Scroll through the In Real Life (IRL) section of streaming site Twitch and you could be forgiven for thinking, now and then, that you have landed on a camgirl site.

Scattered among the artists, cooks and professional eaters are a growing band of young women wearing revealing clothing while they game. Some go further and entertain fans by dancing or by doing a series of suggestive exercises, like squats, to tempt people to subscribe to their channel or to hand over Twitch’s micro-currency – bits.

Dubbed “booby streamers” these young women have been a feature of Twitch for years but their numbers have grown significantly over the last few months, prompting a wave of complaints.

On social media many parents have posted messages about what their younger children are seeing when they visit the site, expressing alarm at how much of a screen supposedly showing in-game action is focused on a woman’s body.

In recent weeks, high-profile streamers have complained about Twitch’s tolerance of these women and for doing a “poor job” of policing the growing amount of sexual content on the site.

The complaints have prompted a crackdown on women streamers who sell sexual services via their Twitch bio. Some have been suspended or banned for a few days and been made to purge links to places such as Patreon where explicit pictures and shows could be bought.

Some say this is not enough. The “overtly sexual” behaviour on display breaks rules governing what Twitch has said is acceptable.

“Given the way that the rules are worded, these streamers should not be on the site,” Steven Bonnell aka Destiny told the BBC.

Grey area

Mr Bonnell is one of a small number of streamers with large, dedicated audiences that have quizzed Twitch about why it is not enforcing the letters of its laws – specifically its community guidelines.

These guidelines govern what is permissible on Twitch and they explicitly prohibit “nudity and conduct involving overtly sexual behaviour and/or attire” and the selling of “sexual services”.

“It’s pretty clear that there are some streamers that step over the line,” said Mr Bonnell, “they wear provocative clothing and act provocatively.”

Originally, said Mr Bonnell, the IRL section was for streamers who were recording events, such as attending a convention, that did not involve them playing a video game.

“IRL is taking on a culture of its own,” he said. “It’s become much more sexualised.”

What is Twitch?

Twitch is a live, video-streaming service focussed on broadcasting people playing computer games.

Recent estimates suggest it has 15 million daily active users and more than 2.2 million people use it to stream their gaming sessions.
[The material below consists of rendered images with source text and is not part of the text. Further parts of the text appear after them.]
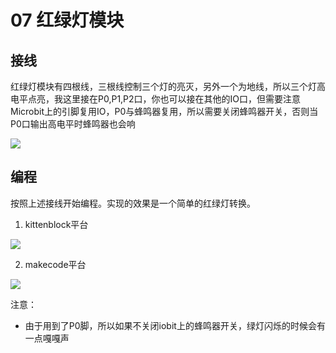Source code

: # 07 红绿灯模块

## 接线

红绿灯模块有四根线，三根线控制三个灯的亮灭，另外一个为地线，所以三个灯高电平点亮，我这里接在P0,P1,P2口，你也可以接在其他的IO口，但需要注意Microbit上的引脚复用IO，P0与蜂鸣器复用，所以需要关闭蜂鸣器开关，否则当P0口输出高电平时蜂鸣器也会响

![](https://s2.ax1x.com/2019/09/02/nP9JMR.jpg)

## 编程

按照上述接线开始编程。实现的效果是一个简单的红绿灯转换。

1. kittenblock平台

![](https://s2.ax1x.com/2019/09/02/nPFU6H.jpg)  

2. makecode平台  

![](https://s2.ax1x.com/2019/09/02/nPkbIP.jpg)  


注意：  

- 由于用到了P0脚，所以如果不关闭iobit上的蜂鸣器开关，绿灯闪烁的时候会有一点嘎嘎声

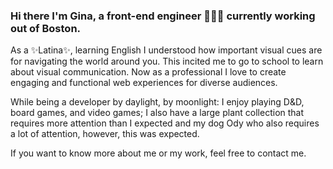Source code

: ### Hi there I'm Gina, a front-end engineer 👩🏽‍💻 currently working out of Boston.

As a ✨Latina✨, learning English I understood how important visual cues are for navigating the world around you. This incited me to go to school to learn about visual communication. 
Now as a professional I love to create engaging and functional web experiences for diverse audiences.

While being a developer by daylight, by moonlight: I enjoy playing D&D, board games, and video games; I also have a large plant collection that requires more attention than I expected and my dog Ody who also requires a lot of attention, however, this was expected.

If you want to know more about me or my work, feel free to contact me.

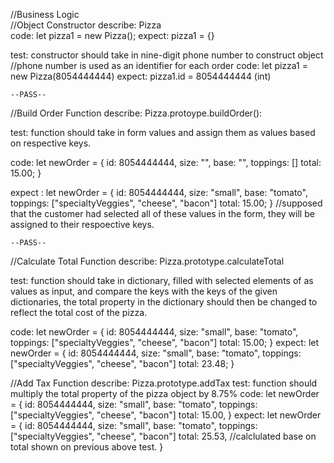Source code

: //Business Logic  
  //Object Constructor 
  describe: Pizza  
  code: let pizza1 = new Pizza(); 
  expect: pizza1 = {} 

  test: constructor should take in nine-digit phone number to construct object //phone number is used as an identifier for each order 
  code: let pizza1 = new Pizza(8054444444) 
  expect: 
  pizza1.id = 8054444444 (int) 

    --PASS-- 

  //Build Order Function 
  describe: Pizza.protoype.buildOrder(): 

  test: function should take in form values and assign them as values based on respective keys. 

  code: let newOrder = { 
    id: 8054444444, 
    size: "", 
    base: "", 
    toppings: []
    total: 15.00; 
  } 

  expect : let newOrder = {
    id: 8054444444, 
    size: "small", 
    base: "tomato", 
    toppings: ["specialtyVeggies", "cheese", "bacon"]
    total: 15.00; 
    } //supposed that the customer had selected all of these values in the form, they will be assigned to their respoective keys. 

    --PASS-- 
    
  //Calculate Total Function
  describe: Pizza.prototype.calculateTotal 

  test: function should take in dictionary, filled with selected elements of as values as input, and compare the keys with the keys of the given dictionaries, the total property in the dictionary should then be changed to reflect the total cost of the pizza.

  code: let newOrder = {
    id: 8054444444, 
    size: "small", 
    base: "tomato", 
    toppings: ["specialtyVeggies", "cheese", "bacon"]
    total: 15.00; 
    } 
  expect: let newOrder = {
    id: 8054444444, 
    size: "small", 
    base: "tomato", 
    toppings: ["specialtyVeggies", "cheese", "bacon"]
    total: 23.48; 
    } 

  //Add Tax Function 
  describe: Pizza.prototype.addTax
  test: function should multiply the total property of the pizza object by 8.75% 
  code: let newOrder = {
    id: 8054444444, 
    size: "small", 
    base: "tomato", 
    toppings: ["specialtyVeggies", "cheese", "bacon"]
    total: 15.00,
    } 
  expect: let newOrder = {
    id: 8054444444, 
    size: "small", 
    base: "tomato", 
    toppings: ["specialtyVeggies", "cheese", "bacon"]
    total: 25.53,   //calclulated base on total shown on previous above test. 
    }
It has now broadened the content it shows and many artists, board gamers, role-players and others use it to show what they are up to.

Twitch grew out of which was set up as a way for people to broadcast video streams of their lives.

Twitch was bought by Amazon in 2014 for $970m (£723m).

Streamer Amouranth said the slew of complaints and comment on social media had led Twitch to step up its enforcement efforts. It has handed out short-term suspensions to streamers reported to be breaking the guidelines.

“With the recent controversy in IRL a lot of things have come under increased scrutiny, hence some streamers finding themselves suddenly afoul of ToS,” she told the BBC.

“Twitch certainly has the right to enforce their rules,” said Amouranth, adding that it was a “notable grey-area” before the complaints and calls for action from streamers.

Now, she said, many would welcome more clarity on what is and is not permitted on Twitch. Without that, she said, the reason someone had been suspended can be hard to understand.

Content crash

Her comments were echoed by streamer Anne Munition who said Twitch needed to be more explicit about what counted as acceptable behaviour in many different categories, not just those involving “sexual streamers”.

“The community has a hard time agreeing on what exactly that means,” she said, adding: “I don’t think it’s unreasonable to want clarity on what Twitch considers acceptable content.”

The lack of clarity was having an effect on all streamers, said Ms Munition, and could lead to harassment and abuse from fans.

A spokesman for Twitch said it did not comment on individual bans nor on whether it had been more active in enforcing its rules of conduct.

He said: “We give our community freedom to express themselves as long as they adhere to our community guidelines.”

He added: “If inappropriate behaviour is observed, we encourage viewers to report it since our moderation team reviews all cases.”

Mr Bonnell said commercial considerations may eventually determine whether Twitch clarifies what the site is for. Advertisers who see their content running against the controversial streams may soon start to object, he said.

“I do not think we are anywhere near that point yet,” he said, “It’s going to come down to whether the big advertisers are influenced. If that happens, then Twitch will act.”